“Catch her at a theatre—a deacon’s sister, looked up to for a sample, and who run once for Vice-President of the Sewing Society in Silverton! It was too terrible to think of.” But the opera seemed different. Helen went there; it could not be very wrong, particularly as the tickets were so high, and taking out her purse, Aunt Betsy counted its contents carefully, holding the bills thoughtfully for a moment, while she seemed to be balancing between what she knew was safe and what she feared might be wrong, at least in the eyes of Silverton.

“But Silverton will never know it,” the tempter whispered, “and it is worth something to see the girls in full dress.”

This last decided it, and Aunt Betsy generously offered “to pay the fiddler, provided ’Tilda would never let it get to Silverton, that Betsy Barlow was seen inside a play-house!” To Mrs. Tubbs it seemed impossible that Aunt Betsy could be in earnest, but when she found she was, she put no impediments in her way; and so, conspicuous among the crowd of transient visitors who that night entered the Academy of Music was Aunt Betsy Barlow, chaperoned by Miss Mattie Tubbs, and protected by Tom, a shrewd, well-grown youth of seventeen, who passed for some years older, and consequently was a sufficient escort for the ladies under his charge. It was not his first visit there, and he managed to procure a seat which commanded a good view of several private boxes, and among them that of Wilford Cameron. This Mattie pointed out to the excited woman gazing about her in a maze of bewilderment, and half doubting her own identity with the Betsy Barlow who, six weeks before, if charged with such a sin as she was now committing, would have exclaimed, “Is thy servant a dog, to do this thing?” Yet here she was, a deacon’s sister, a candidate for the Vice-Presidency of the Silverton Sewing Society, a woman who, for sixty-three years and a half, had led a blameless life, frowning upon all worldly amusements and setting herself for a burning light to others—here she was in her black dress, her best shawl pinned across her chest, and her bonnet tied in a square bow which reached nearly to her ears. Here she was, in that huge building, where the lights were so blinding, and the crowd so great that she shut her eyes involuntarily, while she tried to realize what she could be doing.

“I’m in for it now, anyhow, and if it is wrong may the good Father forgive me,” she said softly to herself, just as the orchestra struck up, thrilling her with its ravishing strains, and making her forget all else in her rapturous delight.

She was very fond of music, and listened eagerly, beating time with both her feet, and making her bonnet go up and down until the play commenced and she saw stage dress and stage effect for the first time in her life.
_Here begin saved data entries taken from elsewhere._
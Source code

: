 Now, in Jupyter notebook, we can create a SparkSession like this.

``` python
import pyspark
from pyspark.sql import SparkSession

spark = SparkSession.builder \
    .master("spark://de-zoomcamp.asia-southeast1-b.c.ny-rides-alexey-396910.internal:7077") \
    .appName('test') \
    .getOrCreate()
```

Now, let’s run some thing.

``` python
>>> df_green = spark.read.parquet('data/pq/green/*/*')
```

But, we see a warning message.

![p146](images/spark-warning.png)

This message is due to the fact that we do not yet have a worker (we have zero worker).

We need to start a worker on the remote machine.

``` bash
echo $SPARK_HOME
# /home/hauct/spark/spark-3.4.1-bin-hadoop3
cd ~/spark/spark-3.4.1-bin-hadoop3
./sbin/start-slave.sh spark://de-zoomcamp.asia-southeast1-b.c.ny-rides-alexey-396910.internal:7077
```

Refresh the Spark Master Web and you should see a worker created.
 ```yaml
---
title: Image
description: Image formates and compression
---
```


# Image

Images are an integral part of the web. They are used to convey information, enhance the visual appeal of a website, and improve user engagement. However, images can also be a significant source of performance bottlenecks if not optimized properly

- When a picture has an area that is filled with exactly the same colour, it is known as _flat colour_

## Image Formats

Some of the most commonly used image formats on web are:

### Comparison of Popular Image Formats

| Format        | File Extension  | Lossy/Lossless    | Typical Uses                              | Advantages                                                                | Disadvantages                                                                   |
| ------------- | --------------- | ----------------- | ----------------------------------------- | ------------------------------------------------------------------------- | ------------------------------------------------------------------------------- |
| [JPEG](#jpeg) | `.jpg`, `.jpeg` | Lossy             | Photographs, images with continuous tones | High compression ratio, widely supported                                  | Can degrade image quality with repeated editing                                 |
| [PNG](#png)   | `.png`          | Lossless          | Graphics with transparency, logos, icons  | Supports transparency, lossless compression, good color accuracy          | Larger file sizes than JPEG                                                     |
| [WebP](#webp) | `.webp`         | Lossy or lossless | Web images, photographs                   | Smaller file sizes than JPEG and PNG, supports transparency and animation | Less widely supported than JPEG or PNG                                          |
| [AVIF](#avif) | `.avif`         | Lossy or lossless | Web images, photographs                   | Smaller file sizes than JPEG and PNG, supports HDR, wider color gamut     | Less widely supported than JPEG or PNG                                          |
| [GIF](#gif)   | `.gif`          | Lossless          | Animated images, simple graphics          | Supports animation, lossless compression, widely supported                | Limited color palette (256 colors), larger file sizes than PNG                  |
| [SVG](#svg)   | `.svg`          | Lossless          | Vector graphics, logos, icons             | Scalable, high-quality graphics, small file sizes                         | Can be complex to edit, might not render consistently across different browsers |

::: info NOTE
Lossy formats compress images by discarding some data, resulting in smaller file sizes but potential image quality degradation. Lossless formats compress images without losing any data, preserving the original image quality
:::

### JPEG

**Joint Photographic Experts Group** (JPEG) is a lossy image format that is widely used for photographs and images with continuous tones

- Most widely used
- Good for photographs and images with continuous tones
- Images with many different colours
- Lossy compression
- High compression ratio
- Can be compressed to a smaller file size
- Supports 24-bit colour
This part she did not like; “they mumbled their words so nobody could understand more than if they spoke a heathenish tongue,” she thought, and she was beginning to yawn when a nudge from Mattie and a whisper, “There they come,” roused her from her stupor, and looking up she saw both Helen and Katy entering their box, and with them Mark Ray and Wilford Cameron.

Very rapidly Katy’s eyes swept the house, running over the sea of heads below, but failing to see the figure which, half rising from its seat, stood gazing upon her, the tears running like rain over the upturned face, and the lips murmuring, “Darling Katy! blessed child! She’s thinner than when I see her last, but oh! so beautiful and grand! Precious lambkin! It isn’t wicked now for me to be coming here, where I can see her face again.”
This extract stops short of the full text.